<<<<

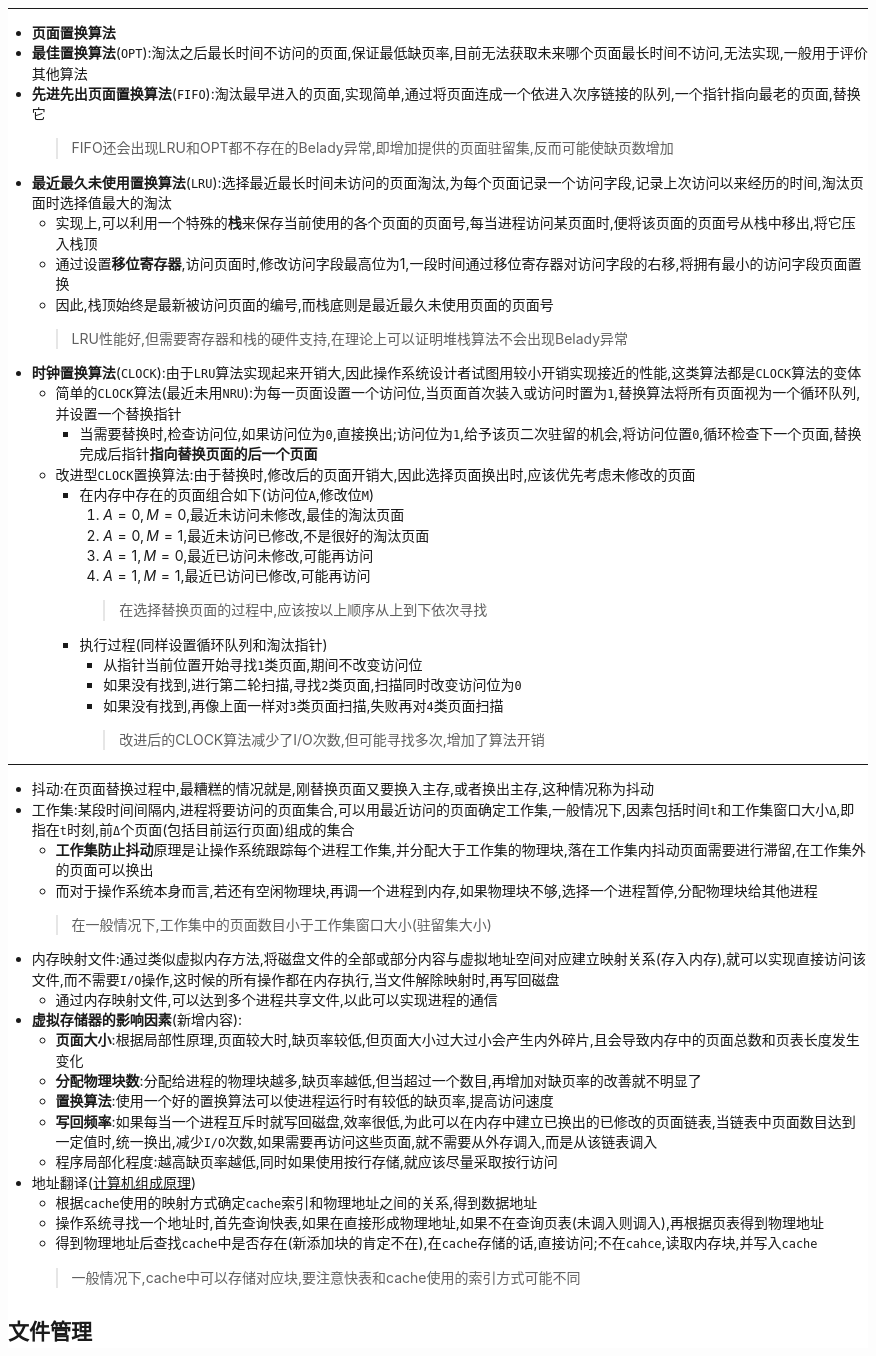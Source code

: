 
---

* **页面置换算法**
* **最佳置换算法**(`OPT`):淘汰之后最长时间不访问的页面,保证最低缺页率,目前无法获取未来哪个页面最长时间不访问,无法实现,一般用于评价其他算法
* **先进先出页面置换算法**(`FIFO`):淘汰最早进入的页面,实现简单,通过将页面连成一个依进入次序链接的队列,一个指针指向最老的页面,替换它
  >FIFO还会出现LRU和OPT都不存在的Belady异常,即增加提供的页面驻留集,反而可能使缺页数增加
* **最近最久未使用置换算法**(`LRU`):选择最近最长时间未访问的页面淘汰,为每个页面记录一个访问字段,记录上次访问以来经历的时间,淘汰页面时选择值最大的淘汰
  * 实现上,可以利用一个特殊的**栈**来保存当前使用的各个页面的页面号,每当进程访问某页面时,便将该页面的页面号从栈中移出,将它压入栈顶
  * 通过设置**移位寄存器**,访问页面时,修改访问字段最高位为1,一段时间通过移位寄存器对访问字段的右移,将拥有最小的访问字段页面置换
  * 因此,栈顶始终是最新被访问页面的编号,而栈底则是最近最久未使用页面的页面号
  >LRU性能好,但需要寄存器和栈的硬件支持,在理论上可以证明堆栈算法不会出现Belady异常
* **时钟置换算法**(`CLOCK`):由于`LRU`算法实现起来开销大,因此操作系统设计者试图用较小开销实现接近的性能,这类算法都是`CLOCK`算法的变体
  * 简单的`CLOCK`算法(最近未用`NRU`):为每一页面设置一个访问位,当页面首次装入或访问时置为`1`,替换算法将所有页面视为一个循环队列,并设置一个替换指针
    * 当需要替换时,检查访问位,如果访问位为`0`,直接换出;访问位为`1`,给予该页二次驻留的机会,将访问位置`0`,循环检查下一个页面,替换完成后指针**指向替换页面的后一个页面**
  * 改进型`CLOCK`置换算法:由于替换时,修改后的页面开销大,因此选择页面换出时,应该优先考虑未修改的页面
    * 在内存中存在的页面组合如下(访问位`A`,修改位`M`)
      1. $A=0,M=0$,最近未访问未修改,最佳的淘汰页面
      2. $A=0,M=1$,最近未访问已修改,不是很好的淘汰页面
      3. $A=1,M=0$,最近已访问未修改,可能再访问
      4. $A=1,M=1$,最近已访问已修改,可能再访问
      >在选择替换页面的过程中,应该按以上顺序从上到下依次寻找
    * 执行过程(同样设置循环队列和淘汰指针)
      * 从指针当前位置开始寻找`1`类页面,期间不改变访问位
      * 如果没有找到,进行第二轮扫描,寻找`2`类页面,扫描同时改变访问位为`0`
      * 如果没有找到,再像上面一样对`3`类页面扫描,失败再对`4`类页面扫描
      >改进后的CLOCK算法减少了I/O次数,但可能寻找多次,增加了算法开销

---

* 抖动:在页面替换过程中,最糟糕的情况就是,刚替换页面又要换入主存,或者换出主存,这种情况称为抖动
* 工作集:某段时间间隔内,进程将要访问的页面集合,可以用最近访问的页面确定工作集,一般情况下,因素包括时间`t`和工作集窗口大小`Δ`,即指在`t`时刻,前`Δ`个页面(包括目前运行页面)组成的集合
  * **工作集防止抖动**原理是让操作系统跟踪每个进程工作集,并分配大于工作集的物理块,落在工作集内抖动页面需要进行滞留,在工作集外的页面可以换出
  * 而对于操作系统本身而言,若还有空闲物理块,再调一个进程到内存,如果物理块不够,选择一个进程暂停,分配物理块给其他进程
  >在一般情况下,工作集中的页面数目小于工作集窗口大小(驻留集大小)
* 内存映射文件:通过类似虚拟内存方法,将磁盘文件的全部或部分内容与虚拟地址空间对应建立映射关系(存入内存),就可以实现直接访问该文件,而不需要`I/O`操作,这时候的所有操作都在内存执行,当文件解除映射时,再写回磁盘
  * 通过内存映射文件,可以达到多个进程共享文件,以此可以实现进程的通信
* **虚拟存储器的影响因素**(新增内容):
  * **页面大小**:根据局部性原理,页面较大时,缺页率较低,但页面大小过大过小会产生内外碎片,且会导致内存中的页面总数和页表长度发生变化
  * **分配物理块数**:分配给进程的物理块越多,缺页率越低,但当超过一个数目,再增加对缺页率的改善就不明显了
  * **置换算法**:使用一个好的置换算法可以使进程运行时有较低的缺页率,提高访问速度
  * **写回频率**:如果每当一个进程互斥时就写回磁盘,效率很低,为此可以在内存中建立已换出的已修改的页面链表,当链表中页面数目达到一定值时,统一换出,减少`I/O`次数,如果需要再访问这些页面,就不需要从外存调入,而是从该链表调入
  * 程序局部化程度:越高缺页率越低,同时如果使用按行存储,就应该尽量采取按行访问
* 地址翻译([计算机组成原理](计算机组成原理.md/#虚拟存储))
  * 根据`cache`使用的映射方式确定`cache`索引和物理地址之间的关系,得到数据地址
  * 操作系统寻找一个地址时,首先查询快表,如果在直接形成物理地址,如果不在查询页表(未调入则调入),再根据页表得到物理地址
  * 得到物理地址后查找`cache`中是否存在(新添加块的肯定不在),在`cache`存储的话,直接访问;不在`cahce`,读取内存块,并写入`cache`
  >一般情况下,cache中可以存储对应块,要注意快表和cache使用的索引方式可能不同

## 文件管理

>>>>

TASK BRIEF: Find the word "如果没有找到" in the entries above, then copy each line that holds it.

FINISHED EXERCISE:
      * 如果没有找到,进行第二轮扫描,寻找`2`类页面,扫描同时改变访问位为`0`
      * 如果没有找到,再像上面一样对`3`类页面扫描,失败再对`4`类页面扫描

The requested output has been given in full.